In the listing that follows, count every line holding the word "fixed" and give only the count.

**Material for this task:**
____

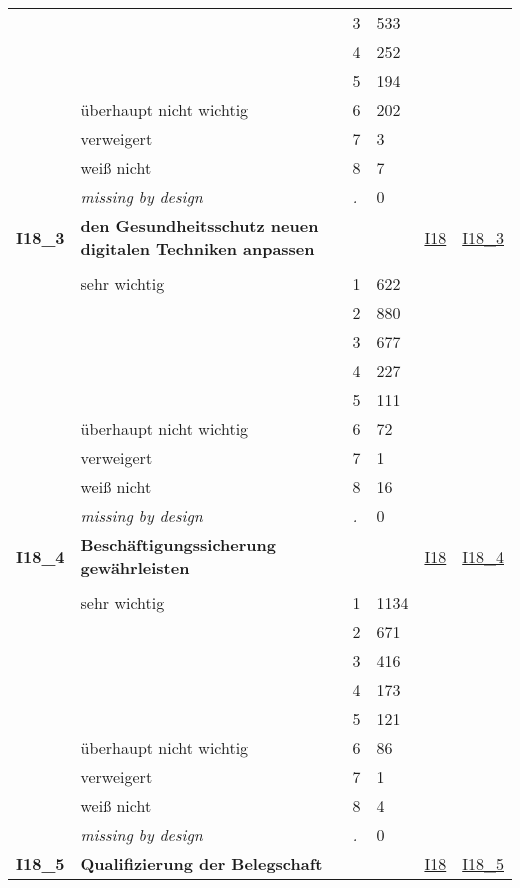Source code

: \begin{longtable}{| L{2.45cm} | L{6cm} | C{1.5cm} | R{1cm} | C{2.25cm} | C{2.25cm} |}
   &  & 3 & 533 &  &  \\ 
   &  & 4 & 252 &  &  \\ 
   &  & 5 & 194 &  &  \\ 
   & überhaupt nicht wichtig & 6 & 202 &  &  \\ 
   & verweigert & 7 & 3 &  &  \\ 
   & weiß nicht & 8 & 7 &  &  \\ 
   & \textit{missing by design} & \textit{.} & 0 &  &  \\ 
   \midrule
\textbf{I18\_3}\label{var:I18:3} & \textbf{den Gesundheitsschutz neuen digitalen Techniken anpassen} &  &  & \hyperref[I18]{I18} & \hyperref[var:suf:I18:3]{I18\_3} \\ 
   &  &  &  &  &  \\ 
   & sehr wichtig & 1 & 622 &  &  \\ 
   &  & 2 & 880 &  &  \\ 
   &  & 3 & 677 &  &  \\ 
   &  & 4 & 227 &  &  \\ 
   &  & 5 & 111 &  &  \\ 
   & überhaupt nicht wichtig & 6 & 72 &  &  \\ 
   & verweigert & 7 & 1 &  &  \\ 
   & weiß nicht & 8 & 16 &  &  \\ 
   & \textit{missing by design} & \textit{.} & 0 &  &  \\ 
   \midrule
\textbf{I18\_4}\label{var:I18:4} & \textbf{Beschäftigungssicherung gewährleisten} &  &  & \hyperref[I18]{I18} & \hyperref[var:suf:I18:4]{I18\_4} \\ 
   &  &  &  &  &  \\ 
   & sehr wichtig & 1 & 1134 &  &  \\ 
   &  & 2 & 671 &  &  \\ 
   &  & 3 & 416 &  &  \\ 
   &  & 4 & 173 &  &  \\ 
   &  & 5 & 121 &  &  \\ 
   & überhaupt nicht wichtig & 6 & 86 &  &  \\ 
   & verweigert & 7 & 1 &  &  \\ 
   & weiß nicht & 8 & 4 &  &  \\ 
   & \textit{missing by design} & \textit{.} & 0 &  &  \\ 
   \midrule
\textbf{I18\_5}\label{var:I18:5} & \textbf{Qualifizierung der Belegschaft} &  &  & \hyperref[I18]{I18} & \hyperref[var:suf:I18:5]{I18\_5} \\ 

\end{longtable}
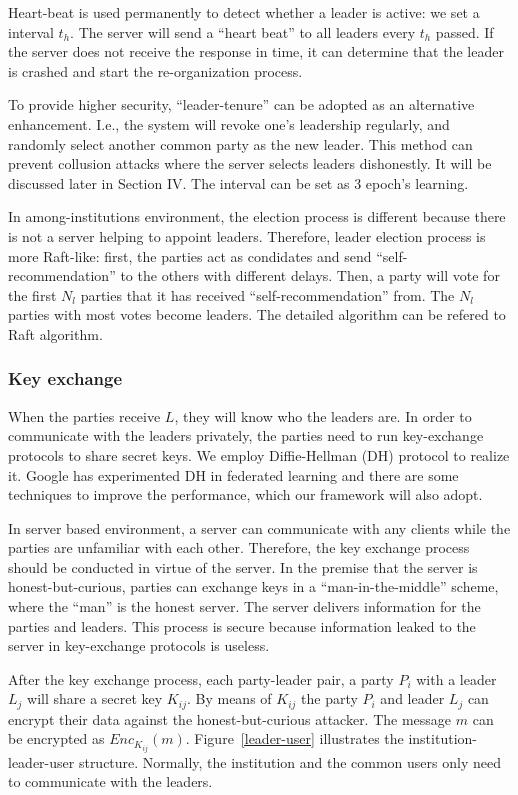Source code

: Heart-beat is used permanently to detect whether a leader is active: we set a interval $t_h$. The server will send a ``heart beat'' to all leaders every $t_h$ passed. If the server does not receive the response in time, it can determine that the leader is crashed and start the re-organization process.

To provide higher security, ``leader-tenure'' can be adopted as an alternative enhancement. I.e., the system will revoke one's leadership regularly, and randomly select another common party as the new leader. This method can prevent collusion attacks where the server selects leaders dishonestly. It will be discussed later in Section IV. The interval can be set as 3 epoch's learning.

In among-institutions environment, the election process is different because there is not a server helping to appoint leaders. Therefore, leader election process is more Raft-like: first, the parties act as condidates and send ``self-recommendation'' to the others with different delays. Then, a party will vote for the first $N_l$ parties that it has received ``self-recommendation'' from. The $N_l$ parties with most votes become leaders. The detailed algorithm can be refered to Raft algorithm\cite{Raft}.


\subsubsection{\textbf{Key exchange}}
When the parties receive $L$, they will know who the leaders are. In order to communicate with the leaders privately, the parties need to run key-exchange protocols to share secret keys. We employ Diffie-Hellman (DH) protocol\cite{DH} to realize it. Google has experimented DH in federated learning\cite{Practical} and there are some techniques to improve the performance, which our framework will also adopt.

In server based environment, a server can communicate with any clients while the parties are unfamiliar with each other. Therefore, the key exchange process should be conducted in virtue of the server. In the premise that the server is honest-but-curious, parties can exchange keys in a ``man-in-the-middle'' scheme, where the ``man'' is the honest server. The server delivers information for the parties and leaders. This process is secure because information leaked to the server in key-exchange protocols is useless.

After the key exchange process, each party-leader pair, a party $P_i$ with a leader $L_j$ will share a secret key $K_{ij}$. By means of $K_{ij}$ the party $P_i$ and leader $L_j$ can encrypt their data against the honest-but-curious attacker. The message $m$ can be encrypted as $Enc_{K_{ij}}(m)$. Figure~\ref{leader-user} illustrates the institution-leader-user structure. Normally, the institution and the common users only need to communicate with the leaders.

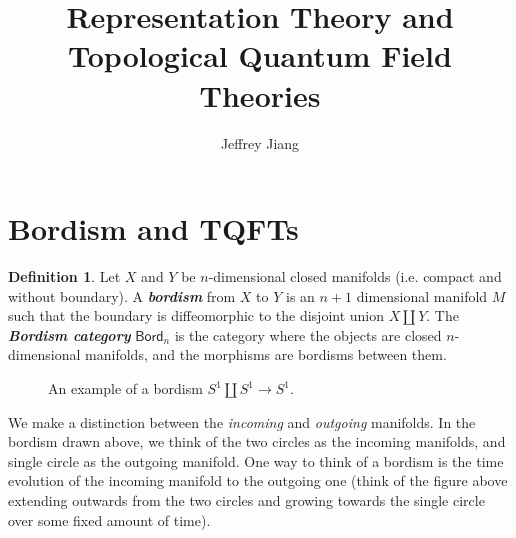 \documentclass[psamsfonts, 11pt]{amsart}
\newcommand{\incfig}[2]{%
    \def\svgwidth{\columnwidth}
    \scalebox{#2}{}
}
\theoremstyle{definition}
\newtheorem{defn}[thm]{Definition}
\theoremstyle{remark}
\newcommand{\Bord}{\mathsf{Bord}}
\newcommand{\ib}[1]{\textbf{\textit{#1}}}
\begin{document}
%
\author{Jeffrey Jiang}
%
\title{Representation Theory and Topological Quantum Field Theories}
%
\maketitle
%
\section{Bordism and TQFTs}
%
\begin{defn}
Let $X$ and $Y$ be $n$-dimensional closed manifolds (i.e. compact and without boundary).
A \ib{bordism} from $X$ to $Y$ is an $n+1$ dimensional manifold $M$ such that
the boundary is diffeomorphic to the disjoint union $X \coprod Y$. The
\ib{Bordism category} $\Bord_n$ is the category where the objects are closed
$n$-dimensional manifolds, and the morphisms are bordisms between them.
\end{defn}
%
\begin{figure}[ht]
  \centering
  \incfig{bordism}{0.20}
  \caption{An example of a bordism $S^1 \coprod S^1 \to S^1$.}
\end{figure}
%
We make a distinction between the \emph{incoming} and \emph{outgoing} manifolds.
In the bordism drawn above, we think of the two circles as the incoming manifolds,
and single circle as the outgoing manifold. One way to think of a bordism is
the time evolution of the incoming manifold to the outgoing one (think of the
figure above extending outwards from the two circles and growing towards the
single circle over some fixed amount of time). \\
\end{document}
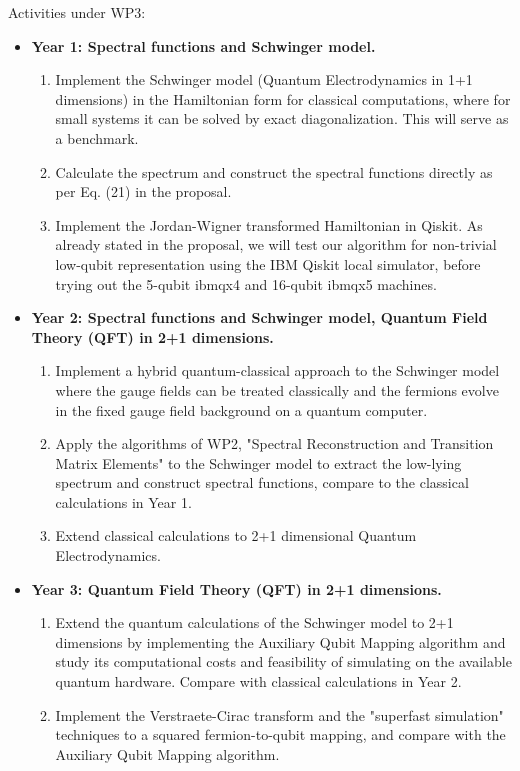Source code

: \documentclass[11pt]{article}
\begin{document}
Activities under WP3:
\begin{itemize}
	\item \textbf{Year 1: Spectral functions and Schwinger model.}
	\begin{enumerate}
	\item Implement the Schwinger model (Quantum Electrodynamics in 1+1 dimensions) in the Hamiltonian form for classical computations,
          where for small systems it can be solved by exact diagonalization. This will serve as a benchmark.
	\item Calculate the spectrum and construct the spectral functions directly as per Eq. (21) in the proposal.
	\item Implement the Jordan-Wigner transformed Hamiltonian in
          Qiskit.
          As already stated in the proposal,
          we will test our algorithm for non-trivial low-qubit
          representation using
          the IBM Qiskit local simulator,
          before trying out the 5-qubit ibmqx4 and 16-qubit ibmqx5 machines.
	\end{enumerate}
      \item \textbf{Year 2: Spectral functions and Schwinger model, Quantum Field Theory (QFT) in 2+1 dimensions.}
	\begin{enumerate}
	\item Implement a hybrid quantum-classical approach to the Schwinger
	  model where the gauge fields can be treated classically and the
	  fermions evolve in the fixed gauge field background on a quantum
	  computer. 
	\item Apply the algorithms of WP2, "Spectral Reconstruction and Transition Matrix Elements"
          to the Schwinger model to extract the low-lying spectrum and construct
          spectral functions, compare to the classical calculations in Year 1.
	\item Extend classical calculations to 2+1 dimensional Quantum Electrodynamics.
	\end{enumerate}
      \item \textbf{Year 3: Quantum Field Theory (QFT) in 2+1 dimensions.}
        \begin{enumerate}
        \item Extend the quantum calculations of the Schwinger model to 2+1 dimensions by implementing the Auxiliary Qubit Mapping algorithm and study its computational costs and feasibility of simulating on the available quantum hardware.
          Compare with classical calculations in Year 2.
        \item Implement the Verstraete-Cirac transform and the "superfast simulation"
          techniques to a squared fermion-to-qubit mapping, and compare with
          the Auxiliary Qubit Mapping algorithm.
	\end{enumerate}
\end{itemize}
\end{document}

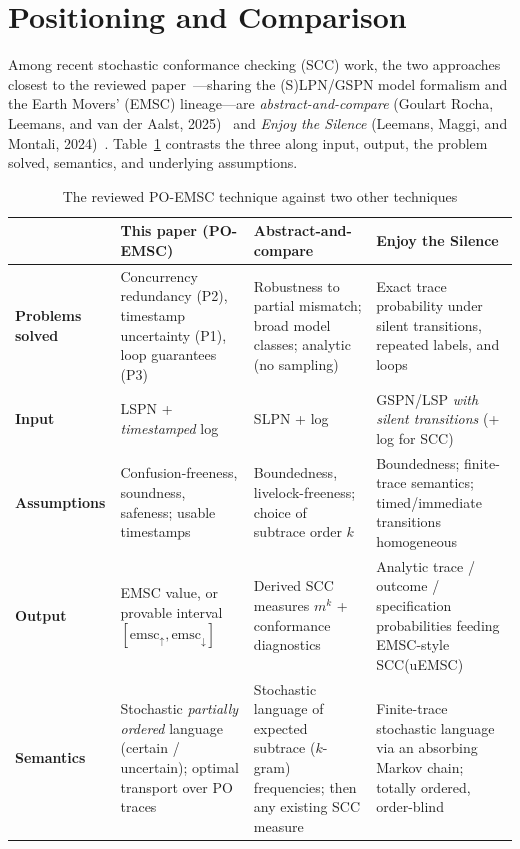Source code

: \section{Positioning and Comparison}

Among recent stochastic conformance checking (SCC) work, the two approaches
closest to the reviewed paper~\cite{poemsc}---sharing the (S)LPN/GSPN model
formalism and the Earth Movers' (EMSC) lineage---are \emph{abstract-and-compare}
(Goulart Rocha, Leemans, and van der Aalst, 2025)~\cite{abscompare} and
\emph{Enjoy the Silence} (Leemans, Maggi, and Montali, 2024)~\cite{silence}.
Table~\ref{tab:cmp}
contrasts the three along input, output, the problem solved, semantics, and
underlying assumptions.

\renewcommand{\arraystretch}{1.2}
\setlength{\tabcolsep}{3.5pt}
\begin{table}[h]
\centering
\footnotesize
\begin{tabular}{@{}p{2cm}p{3cm}p{3cm}p{3cm}@{}}
\hline
 & \textbf{This paper (PO-EMSC)} & \textbf{Abstract-and-compare} & \textbf{Enjoy the Silence} \\
\hline
\textbf{Problems solved} &
Concurrency redundancy (P2), timestamp uncertainty (P1), loop guarantees (P3) &
Robustness to partial mismatch; broad model classes; analytic (no sampling) &
Exact trace probability under silent transitions, repeated labels, and loops \\
\textbf{Input} &
LSPN + \emph{timestamped} log &
SLPN + log &
GSPN/LSP \emph{with silent transitions} (+ log for SCC) \\
\textbf{Assumptions} &
Confusion-freeness, soundness, safeness; usable timestamps &
Boundedness, livelock-freeness; choice of subtrace order \(k\) &
Boundedness; finite-trace semantics; timed/immediate transitions homogeneous \\
\textbf{Output} &
EMSC value, or provable interval \([\mathrm{emsc}_{\uparrow},\mathrm{emsc}_{\downarrow}]\) &
Derived SCC measures \(m^{k}\) + conformance diagnostics &
Analytic trace / outcome / specification probabilities feeding EMSC-style SCC(uEMSC) \\

\textbf{Semantics} &
Stochastic \emph{partially ordered} language (certain / uncertain); optimal transport over PO traces &
Stochastic language of expected subtrace (\(k\)-gram) frequencies; then any existing SCC measure &
Finite-trace stochastic language via an absorbing Markov chain; totally ordered, order-blind \\
\hline
\end{tabular}
\caption{The reviewed PO-EMSC technique against two other techniques}
\label{tab:cmp}
\end{table}

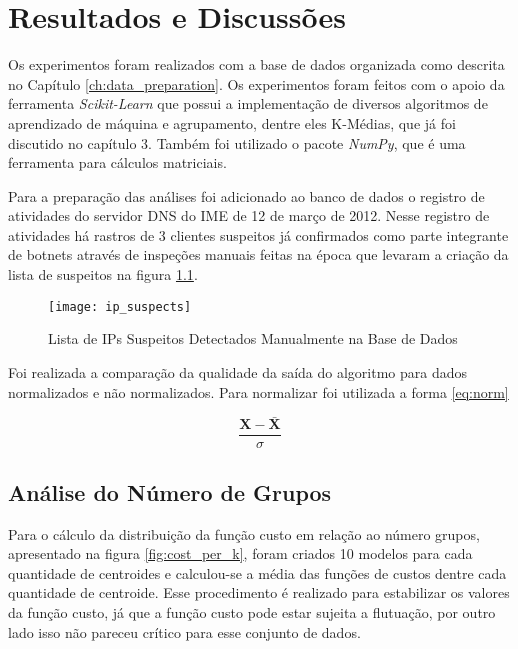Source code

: \chapter{Resultados e Discussões}\label{ch:discussion}

Os experimentos foram realizados com a base de dados organizada como descrita no Capítulo \ref{ch:data_preparation}. Os experimentos foram feitos com o apoio da ferramenta \textit{Scikit-Learn} que possui a implementação de diversos algoritmos de aprendizado de máquina e agrupamento, dentre eles K-Médias, que já foi discutido no capítulo 3. Também foi utilizado o pacote \textit{NumPy}, que é uma ferramenta para cálculos matriciais.

Para a preparação das análises foi adicionado ao banco de dados o registro de atividades do servidor DNS do IME de 12 de março de 2012. Nesse registro de atividades há rastros de 3 clientes suspeitos já confirmados como parte integrante de botnets através de inspeções manuais feitas na época que levaram a criação da lista de suspeitos na figura \ref{fig:suspects}.

\begin{figure}[htbp]
\centering
\texttt{[image: ip\_suspects]}
\caption[Lista de IPs Suspeitos Detectados Manualmente na Base de Dados]{Lista de IPs Suspeitos Detectados Manualmente na Base de Dados} \label{fig:suspects}
\end{figure}

Foi realizada a comparação da qualidade da saída do algoritmo para dados normalizados e não normalizados. Para normalizar foi utilizada a forma \ref{eq:norm}

\begin{equation} \label{eq:norm}
\frac{\mathbf{X} - \mathbf{\bar{X}}}{\sigma}
\end{equation}

\section{Análise do Número de Grupos}

Para o cálculo da distribuição da função custo em relação ao número grupos, apresentado na figura \ref{fig:cost_per_k}, foram criados 10 modelos para cada quantidade de centroides e calculou-se a média das funções de custos dentre cada quantidade de centroide. Esse procedimento é realizado para estabilizar os valores da função custo, já que a função custo pode estar sujeita a flutuação, por outro lado isso não pareceu crítico para esse conjunto de dados.

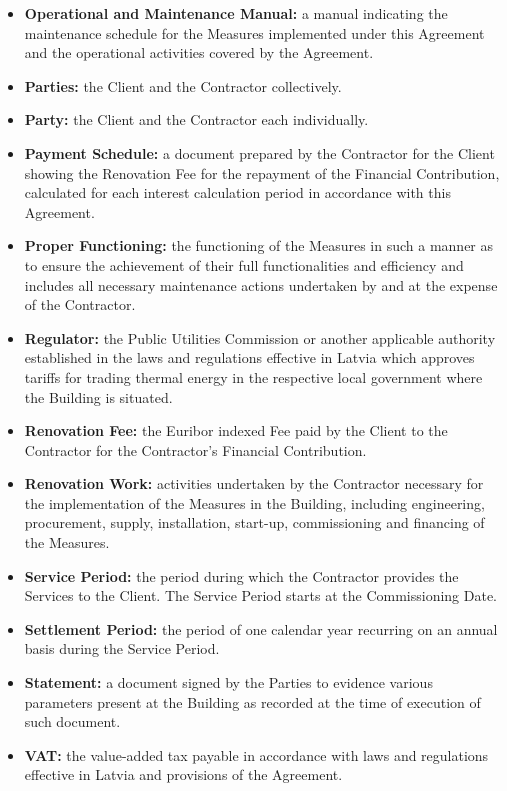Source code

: \begin{multicols}{2}
\begin{itemize}[label={}]
	\item\textbf{Operational and Maintenance Manual:}  a manual indicating the maintenance schedule for the Measures implemented under this Agreement and the operational activities covered by the Agreement.
	\item\textbf{Parties:} the Client and the Contractor collectively.
	\item\textbf{Party:} the Client and the Contractor each individually.
	\item\textbf{Payment Schedule:} a document prepared by the Contractor for the Client showing the Renovation Fee for the repayment of the Financial Contribution, calculated for each interest calculation period in accordance with this Agreement.
	\item\textbf{Proper Functioning:} the functioning of the Measures in such a manner as to ensure the achievement of their full functionalities and efficiency and includes all necessary maintenance actions undertaken by and at the expense of the Contractor.
	\item\textbf{Regulator:} the Public Utilities Commission or another applicable authority established in the laws and regulations effective in Latvia which approves tariffs for trading thermal energy in the respective local government where the Building is situated.
	\item\textbf{Renovation Fee:} the Euribor indexed Fee paid by the Client to the Contractor for the Contractor’s Financial Contribution.
	\item\textbf{Renovation Work:} activities undertaken by the Contractor necessary for the implementation of the Measures in the Building, including engineering, procurement, supply, installation, start-up, commissioning and financing of the Measures.
	\item\textbf{Service Period:} the period during which the Contractor provides the Services to the Client. The Service Period starts at the Commissioning Date.
	\item\textbf{Settlement Period:} the period of one calendar year recurring on an annual basis during the Service Period.
	\item\textbf{Statement:} a document signed by the Parties to evidence various parameters present at the Building as recorded at the time of execution of such document.
	\item\textbf{VAT:} the value-added tax payable in accordance with laws and regulations effective in Latvia and provisions of the Agreement.
\end{itemize}


\end{multicols}
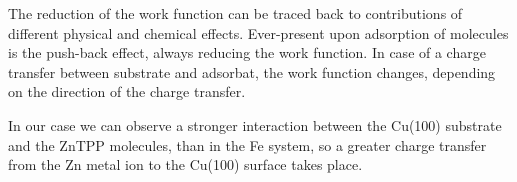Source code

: The reduction of the work function can be traced back to contributions of different physical and chemical effects.
Ever-present upon adsorption of molecules is the push-back effect, always reducing the work function.
In case of a charge transfer between substrate and adsorbat, the work function changes, depending on the direction of the charge transfer. 

In our case we can observe a stronger interaction between the Cu(100) substrate and the ZnTPP molecules, than in the Fe system, so a greater charge transfer from the Zn metal ion to the Cu(100) surface takes place.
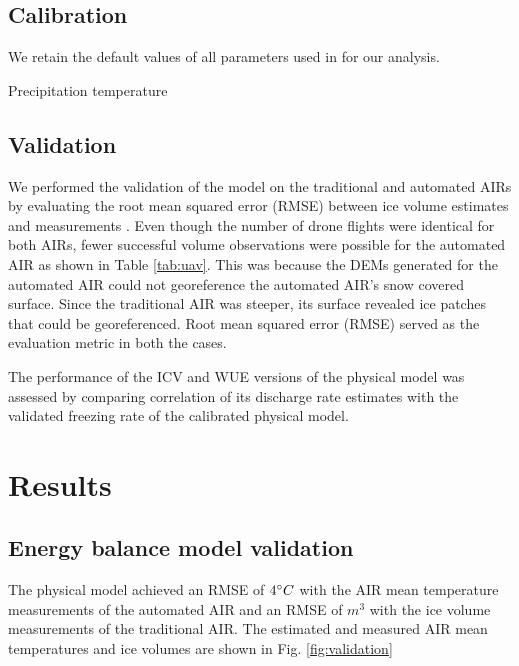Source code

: \documentclass[tc, manuscript]{copernicus}
\begin{document}
\subsection{Calibration}

We retain the default values of all parameters used in
\cite{balasubramanianInfluenceMeteorologicalConditions2022} for our analysis.  

Precipitation temperature

\subsection{Validation}

We performed the validation of the model on the traditional and automated AIRs by evaluating the root mean
squared error (RMSE) between ice volume estimates and measurements . Even though the number of drone flights
were identical for both AIRs, fewer successful volume observations were possible for the automated AIR as shown
in Table \ref{tab:uav}. This was because the DEMs generated for the automated AIR could not georeference the
automated AIR's snow covered surface. Since the traditional AIR was steeper, its surface revealed ice patches
that could be georeferenced. Root mean squared error (RMSE) served as the evaluation metric in both the cases.

The performance of the ICV and WUE versions of the physical model was assessed by comparing correlation of its
discharge rate estimates with the validated freezing rate of the calibrated physical model.

\section{Results}

\subsection{Energy balance model validation}
The physical model achieved an RMSE of $4 ^{\circ} C$ with the AIR mean temperature measurements of the automated AIR and an RMSE of $m^3$ with the ice volume measurements of the traditional AIR. The estimated and measured AIR
mean temperatures and ice volumes are shown in Fig. \ref{fig:validation}
 
\end{document}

____

**Output of the exercise:**
2